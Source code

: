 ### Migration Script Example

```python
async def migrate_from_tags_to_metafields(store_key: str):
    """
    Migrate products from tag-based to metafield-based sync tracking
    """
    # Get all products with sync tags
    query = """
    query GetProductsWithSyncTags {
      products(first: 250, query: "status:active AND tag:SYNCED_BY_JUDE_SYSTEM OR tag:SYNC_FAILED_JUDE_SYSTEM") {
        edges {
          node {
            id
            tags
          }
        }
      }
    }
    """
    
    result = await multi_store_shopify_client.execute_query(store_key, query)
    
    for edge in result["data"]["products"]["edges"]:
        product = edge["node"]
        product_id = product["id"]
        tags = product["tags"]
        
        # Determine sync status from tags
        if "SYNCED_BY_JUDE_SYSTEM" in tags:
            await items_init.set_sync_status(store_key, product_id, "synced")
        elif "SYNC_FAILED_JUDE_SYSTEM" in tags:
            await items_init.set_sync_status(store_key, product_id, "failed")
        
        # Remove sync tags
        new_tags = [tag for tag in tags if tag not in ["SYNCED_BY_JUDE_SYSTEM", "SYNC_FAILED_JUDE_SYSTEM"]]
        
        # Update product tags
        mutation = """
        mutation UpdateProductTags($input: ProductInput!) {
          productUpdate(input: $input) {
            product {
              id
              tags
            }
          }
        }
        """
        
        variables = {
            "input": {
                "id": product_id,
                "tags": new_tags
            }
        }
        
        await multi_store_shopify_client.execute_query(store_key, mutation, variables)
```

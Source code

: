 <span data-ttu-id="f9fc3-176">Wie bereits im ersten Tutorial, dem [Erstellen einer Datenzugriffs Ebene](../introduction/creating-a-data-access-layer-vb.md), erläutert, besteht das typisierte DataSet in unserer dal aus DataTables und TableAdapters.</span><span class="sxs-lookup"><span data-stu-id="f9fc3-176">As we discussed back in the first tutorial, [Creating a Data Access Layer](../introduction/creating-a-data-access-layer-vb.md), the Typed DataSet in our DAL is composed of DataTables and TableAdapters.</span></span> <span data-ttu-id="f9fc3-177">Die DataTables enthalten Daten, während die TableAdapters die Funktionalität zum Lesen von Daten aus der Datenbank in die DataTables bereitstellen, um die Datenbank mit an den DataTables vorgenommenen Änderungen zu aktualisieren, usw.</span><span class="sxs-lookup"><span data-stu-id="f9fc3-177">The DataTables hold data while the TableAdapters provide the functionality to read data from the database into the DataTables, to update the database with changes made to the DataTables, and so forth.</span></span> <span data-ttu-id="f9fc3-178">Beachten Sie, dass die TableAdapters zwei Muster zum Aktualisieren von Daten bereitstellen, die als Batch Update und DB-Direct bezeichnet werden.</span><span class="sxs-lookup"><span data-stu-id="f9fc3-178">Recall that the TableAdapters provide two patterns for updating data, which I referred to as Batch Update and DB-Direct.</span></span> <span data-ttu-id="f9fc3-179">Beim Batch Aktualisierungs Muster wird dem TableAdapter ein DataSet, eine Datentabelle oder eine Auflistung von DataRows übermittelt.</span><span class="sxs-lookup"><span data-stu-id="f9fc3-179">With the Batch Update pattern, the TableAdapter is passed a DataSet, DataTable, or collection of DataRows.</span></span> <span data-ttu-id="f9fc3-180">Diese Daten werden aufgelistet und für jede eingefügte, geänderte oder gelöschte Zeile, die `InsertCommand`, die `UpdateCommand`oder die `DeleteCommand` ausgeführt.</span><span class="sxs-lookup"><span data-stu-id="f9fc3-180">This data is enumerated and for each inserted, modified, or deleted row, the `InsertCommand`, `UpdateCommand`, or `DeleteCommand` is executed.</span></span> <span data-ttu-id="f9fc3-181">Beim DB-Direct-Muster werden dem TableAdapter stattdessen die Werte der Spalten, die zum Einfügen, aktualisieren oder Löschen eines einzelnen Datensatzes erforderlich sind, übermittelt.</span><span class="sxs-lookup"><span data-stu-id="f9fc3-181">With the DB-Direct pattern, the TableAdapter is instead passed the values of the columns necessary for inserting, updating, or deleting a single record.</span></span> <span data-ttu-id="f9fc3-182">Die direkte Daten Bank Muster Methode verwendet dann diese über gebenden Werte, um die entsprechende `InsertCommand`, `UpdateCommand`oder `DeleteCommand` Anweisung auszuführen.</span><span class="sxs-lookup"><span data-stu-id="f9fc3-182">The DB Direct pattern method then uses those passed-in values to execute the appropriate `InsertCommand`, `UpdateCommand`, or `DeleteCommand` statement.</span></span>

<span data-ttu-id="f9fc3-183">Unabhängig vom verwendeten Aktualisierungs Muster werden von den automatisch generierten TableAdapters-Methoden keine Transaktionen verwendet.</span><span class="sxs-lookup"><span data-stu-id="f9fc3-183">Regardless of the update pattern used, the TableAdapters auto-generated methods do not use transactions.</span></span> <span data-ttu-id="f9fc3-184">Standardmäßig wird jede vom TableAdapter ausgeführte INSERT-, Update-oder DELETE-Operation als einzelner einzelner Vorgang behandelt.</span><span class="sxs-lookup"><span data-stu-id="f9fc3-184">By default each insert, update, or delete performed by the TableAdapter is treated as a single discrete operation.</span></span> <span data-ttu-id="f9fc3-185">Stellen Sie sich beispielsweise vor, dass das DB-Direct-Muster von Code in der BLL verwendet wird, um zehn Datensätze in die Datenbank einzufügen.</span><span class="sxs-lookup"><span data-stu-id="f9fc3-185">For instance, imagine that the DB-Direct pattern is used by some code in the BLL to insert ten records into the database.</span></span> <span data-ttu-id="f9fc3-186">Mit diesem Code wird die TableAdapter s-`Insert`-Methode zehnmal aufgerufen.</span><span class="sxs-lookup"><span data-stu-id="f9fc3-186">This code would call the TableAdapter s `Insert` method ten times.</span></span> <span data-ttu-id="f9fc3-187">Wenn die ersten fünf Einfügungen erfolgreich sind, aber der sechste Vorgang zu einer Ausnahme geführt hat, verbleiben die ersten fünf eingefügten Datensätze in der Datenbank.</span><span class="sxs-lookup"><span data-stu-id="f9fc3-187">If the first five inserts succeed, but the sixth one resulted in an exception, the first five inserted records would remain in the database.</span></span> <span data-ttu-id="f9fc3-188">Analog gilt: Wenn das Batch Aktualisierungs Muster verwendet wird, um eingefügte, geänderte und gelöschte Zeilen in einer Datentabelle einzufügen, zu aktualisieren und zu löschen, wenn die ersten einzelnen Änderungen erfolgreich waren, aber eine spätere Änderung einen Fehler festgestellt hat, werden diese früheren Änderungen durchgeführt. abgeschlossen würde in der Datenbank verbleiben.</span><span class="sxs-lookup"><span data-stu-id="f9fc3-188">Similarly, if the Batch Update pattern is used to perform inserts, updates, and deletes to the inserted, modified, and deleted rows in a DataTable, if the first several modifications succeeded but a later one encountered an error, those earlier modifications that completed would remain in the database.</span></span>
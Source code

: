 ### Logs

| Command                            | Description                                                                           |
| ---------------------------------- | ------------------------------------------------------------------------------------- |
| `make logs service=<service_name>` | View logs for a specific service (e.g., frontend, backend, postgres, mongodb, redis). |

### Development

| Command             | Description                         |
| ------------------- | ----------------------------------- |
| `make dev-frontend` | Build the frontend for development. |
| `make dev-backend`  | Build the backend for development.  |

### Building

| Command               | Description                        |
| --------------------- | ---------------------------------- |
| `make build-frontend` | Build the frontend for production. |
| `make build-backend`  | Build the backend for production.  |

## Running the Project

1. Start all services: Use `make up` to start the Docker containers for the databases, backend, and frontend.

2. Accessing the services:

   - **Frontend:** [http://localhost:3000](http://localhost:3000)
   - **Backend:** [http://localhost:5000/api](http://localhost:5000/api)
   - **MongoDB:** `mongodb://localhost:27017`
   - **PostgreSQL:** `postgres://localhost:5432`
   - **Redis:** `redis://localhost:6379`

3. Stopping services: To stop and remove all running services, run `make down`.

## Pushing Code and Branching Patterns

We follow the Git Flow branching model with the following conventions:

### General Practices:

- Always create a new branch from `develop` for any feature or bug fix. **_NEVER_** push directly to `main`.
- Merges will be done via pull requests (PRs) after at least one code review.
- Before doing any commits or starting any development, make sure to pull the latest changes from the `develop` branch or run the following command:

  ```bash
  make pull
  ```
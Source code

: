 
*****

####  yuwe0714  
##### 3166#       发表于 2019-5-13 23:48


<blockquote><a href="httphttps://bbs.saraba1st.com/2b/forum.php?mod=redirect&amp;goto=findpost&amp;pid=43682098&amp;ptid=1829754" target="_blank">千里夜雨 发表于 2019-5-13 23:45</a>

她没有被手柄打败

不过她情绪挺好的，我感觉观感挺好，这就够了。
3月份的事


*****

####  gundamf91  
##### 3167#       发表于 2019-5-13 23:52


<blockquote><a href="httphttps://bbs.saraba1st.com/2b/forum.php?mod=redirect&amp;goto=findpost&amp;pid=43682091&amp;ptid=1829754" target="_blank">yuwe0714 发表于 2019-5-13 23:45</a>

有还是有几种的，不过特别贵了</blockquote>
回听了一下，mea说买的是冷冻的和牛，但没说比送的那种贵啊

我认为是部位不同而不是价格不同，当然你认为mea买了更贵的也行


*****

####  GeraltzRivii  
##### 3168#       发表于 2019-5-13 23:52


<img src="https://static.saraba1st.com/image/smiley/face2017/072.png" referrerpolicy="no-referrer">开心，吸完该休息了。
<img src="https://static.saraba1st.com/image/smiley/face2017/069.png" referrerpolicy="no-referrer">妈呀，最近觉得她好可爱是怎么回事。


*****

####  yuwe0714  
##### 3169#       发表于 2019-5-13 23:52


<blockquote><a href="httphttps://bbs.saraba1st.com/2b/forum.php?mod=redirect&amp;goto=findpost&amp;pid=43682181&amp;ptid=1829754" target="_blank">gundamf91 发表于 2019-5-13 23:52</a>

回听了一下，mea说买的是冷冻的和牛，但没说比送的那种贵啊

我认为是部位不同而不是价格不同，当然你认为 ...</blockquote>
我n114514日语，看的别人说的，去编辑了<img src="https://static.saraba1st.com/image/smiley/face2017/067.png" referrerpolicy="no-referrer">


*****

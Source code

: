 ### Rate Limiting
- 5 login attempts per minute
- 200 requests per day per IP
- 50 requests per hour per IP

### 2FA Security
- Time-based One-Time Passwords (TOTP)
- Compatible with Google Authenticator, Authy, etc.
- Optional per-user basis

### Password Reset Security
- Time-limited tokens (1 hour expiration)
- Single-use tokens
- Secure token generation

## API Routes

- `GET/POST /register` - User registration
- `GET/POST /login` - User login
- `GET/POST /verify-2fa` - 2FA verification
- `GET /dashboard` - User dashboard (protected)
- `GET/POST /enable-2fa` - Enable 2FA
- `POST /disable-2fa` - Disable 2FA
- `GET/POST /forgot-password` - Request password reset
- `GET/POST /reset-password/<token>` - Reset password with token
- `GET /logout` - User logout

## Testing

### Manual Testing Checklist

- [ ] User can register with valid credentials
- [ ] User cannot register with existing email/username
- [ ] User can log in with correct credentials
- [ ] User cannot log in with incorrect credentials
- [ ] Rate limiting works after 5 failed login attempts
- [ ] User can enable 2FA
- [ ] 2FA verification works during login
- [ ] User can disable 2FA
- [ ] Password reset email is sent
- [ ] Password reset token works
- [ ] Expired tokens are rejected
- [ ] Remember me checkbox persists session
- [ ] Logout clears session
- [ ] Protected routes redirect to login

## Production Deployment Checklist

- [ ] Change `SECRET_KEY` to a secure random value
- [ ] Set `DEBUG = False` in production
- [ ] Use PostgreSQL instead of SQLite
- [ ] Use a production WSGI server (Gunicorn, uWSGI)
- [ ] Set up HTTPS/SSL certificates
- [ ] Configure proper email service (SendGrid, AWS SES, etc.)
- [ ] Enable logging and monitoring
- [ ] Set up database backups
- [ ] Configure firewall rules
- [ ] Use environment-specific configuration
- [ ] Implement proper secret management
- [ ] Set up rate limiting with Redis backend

________________

TASK REQUIREMENTS
Match on "referrerpolicy": copy every line in the records that has it.

RESULT
<img src="https://static.saraba1st.com/image/smiley/face2017/072.png" referrerpolicy="no-referrer">开心，吸完该休息了。
<img src="https://static.saraba1st.com/image/smiley/face2017/069.png" referrerpolicy="no-referrer">妈呀，最近觉得她好可爱是怎么回事。
我n114514日语，看的别人说的，去编辑了<img src="https://static.saraba1st.com/image/smiley/face2017/067.png" referrerpolicy="no-referrer">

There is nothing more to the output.